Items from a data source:

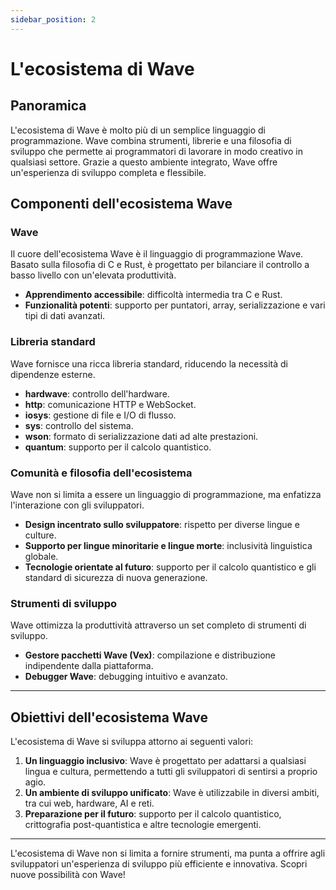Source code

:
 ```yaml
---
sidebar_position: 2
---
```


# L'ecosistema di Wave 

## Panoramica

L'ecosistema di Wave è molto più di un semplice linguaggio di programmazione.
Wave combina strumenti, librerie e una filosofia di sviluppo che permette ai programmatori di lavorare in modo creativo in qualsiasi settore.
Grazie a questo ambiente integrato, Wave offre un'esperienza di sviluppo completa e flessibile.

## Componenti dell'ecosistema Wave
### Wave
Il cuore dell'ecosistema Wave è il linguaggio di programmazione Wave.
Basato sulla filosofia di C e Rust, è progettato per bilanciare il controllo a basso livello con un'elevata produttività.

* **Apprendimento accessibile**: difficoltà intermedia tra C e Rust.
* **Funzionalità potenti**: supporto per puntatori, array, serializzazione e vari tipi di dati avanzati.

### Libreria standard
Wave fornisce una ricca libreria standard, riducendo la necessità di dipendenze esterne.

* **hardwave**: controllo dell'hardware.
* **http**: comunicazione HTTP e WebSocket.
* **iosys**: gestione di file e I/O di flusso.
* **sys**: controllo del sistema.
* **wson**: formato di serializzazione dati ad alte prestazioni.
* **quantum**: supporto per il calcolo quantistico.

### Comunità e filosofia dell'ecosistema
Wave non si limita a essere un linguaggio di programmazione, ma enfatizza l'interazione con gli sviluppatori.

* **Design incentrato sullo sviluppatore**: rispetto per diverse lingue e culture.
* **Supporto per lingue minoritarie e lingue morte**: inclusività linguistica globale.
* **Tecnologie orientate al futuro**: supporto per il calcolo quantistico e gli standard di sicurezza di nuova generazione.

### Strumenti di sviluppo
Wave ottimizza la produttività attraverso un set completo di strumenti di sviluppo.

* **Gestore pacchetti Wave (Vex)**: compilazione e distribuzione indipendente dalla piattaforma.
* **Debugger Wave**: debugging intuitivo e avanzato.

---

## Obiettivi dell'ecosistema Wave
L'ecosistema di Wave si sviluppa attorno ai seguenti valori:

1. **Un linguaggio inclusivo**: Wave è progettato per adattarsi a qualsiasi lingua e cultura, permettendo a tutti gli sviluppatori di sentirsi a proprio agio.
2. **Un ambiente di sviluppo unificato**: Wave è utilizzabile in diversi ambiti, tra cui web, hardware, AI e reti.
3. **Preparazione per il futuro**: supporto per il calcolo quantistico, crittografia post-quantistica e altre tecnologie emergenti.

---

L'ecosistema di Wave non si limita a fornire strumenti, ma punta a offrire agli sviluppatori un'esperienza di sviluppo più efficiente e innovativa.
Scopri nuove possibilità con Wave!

...

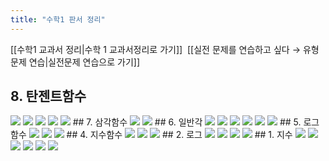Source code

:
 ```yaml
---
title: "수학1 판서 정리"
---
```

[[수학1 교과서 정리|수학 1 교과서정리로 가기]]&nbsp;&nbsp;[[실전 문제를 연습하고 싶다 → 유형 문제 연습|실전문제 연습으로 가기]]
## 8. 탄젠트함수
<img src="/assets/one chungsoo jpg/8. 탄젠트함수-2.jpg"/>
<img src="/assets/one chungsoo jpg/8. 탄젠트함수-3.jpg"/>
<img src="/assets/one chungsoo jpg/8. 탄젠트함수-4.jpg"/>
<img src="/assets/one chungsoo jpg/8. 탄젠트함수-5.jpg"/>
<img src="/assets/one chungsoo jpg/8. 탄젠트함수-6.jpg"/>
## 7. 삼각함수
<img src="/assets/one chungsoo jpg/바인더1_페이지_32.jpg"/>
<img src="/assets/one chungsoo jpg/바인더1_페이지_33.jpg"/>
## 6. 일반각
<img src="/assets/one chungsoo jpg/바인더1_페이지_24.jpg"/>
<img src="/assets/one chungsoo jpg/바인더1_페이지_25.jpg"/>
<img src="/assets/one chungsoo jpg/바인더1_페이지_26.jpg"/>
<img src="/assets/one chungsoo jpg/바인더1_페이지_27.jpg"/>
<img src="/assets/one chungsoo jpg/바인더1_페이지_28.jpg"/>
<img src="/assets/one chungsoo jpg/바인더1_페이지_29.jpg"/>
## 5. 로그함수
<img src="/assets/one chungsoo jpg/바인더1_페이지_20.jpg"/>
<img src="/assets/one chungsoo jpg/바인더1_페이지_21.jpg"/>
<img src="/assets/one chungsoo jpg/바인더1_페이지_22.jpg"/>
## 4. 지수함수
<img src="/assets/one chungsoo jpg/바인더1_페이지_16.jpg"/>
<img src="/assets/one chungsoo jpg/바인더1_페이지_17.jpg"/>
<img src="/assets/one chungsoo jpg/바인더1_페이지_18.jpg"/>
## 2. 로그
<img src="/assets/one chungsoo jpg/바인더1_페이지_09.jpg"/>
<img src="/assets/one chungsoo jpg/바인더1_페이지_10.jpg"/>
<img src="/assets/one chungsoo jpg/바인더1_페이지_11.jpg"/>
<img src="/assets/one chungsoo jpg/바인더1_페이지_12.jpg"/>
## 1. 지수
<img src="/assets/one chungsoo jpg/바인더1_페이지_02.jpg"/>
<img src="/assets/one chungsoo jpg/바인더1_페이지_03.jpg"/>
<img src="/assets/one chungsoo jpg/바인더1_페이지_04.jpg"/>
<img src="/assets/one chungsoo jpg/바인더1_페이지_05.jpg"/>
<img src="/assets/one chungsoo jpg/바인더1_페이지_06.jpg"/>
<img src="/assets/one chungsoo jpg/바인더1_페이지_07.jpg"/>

WHAT TO PRODUCE =
Pick from the records each line that contains the word "progettato" and show it.

SOLUTION FOR THIS PROBLEM =
Basato sulla filosofia di C e Rust, è progettato per bilanciare il controllo a basso livello con un'elevata produttività.
1. **Un linguaggio inclusivo**: Wave è progettato per adattarsi a qualsiasi lingua e cultura, permettendo a tutti gli sviluppatori di sentirsi a proprio agio.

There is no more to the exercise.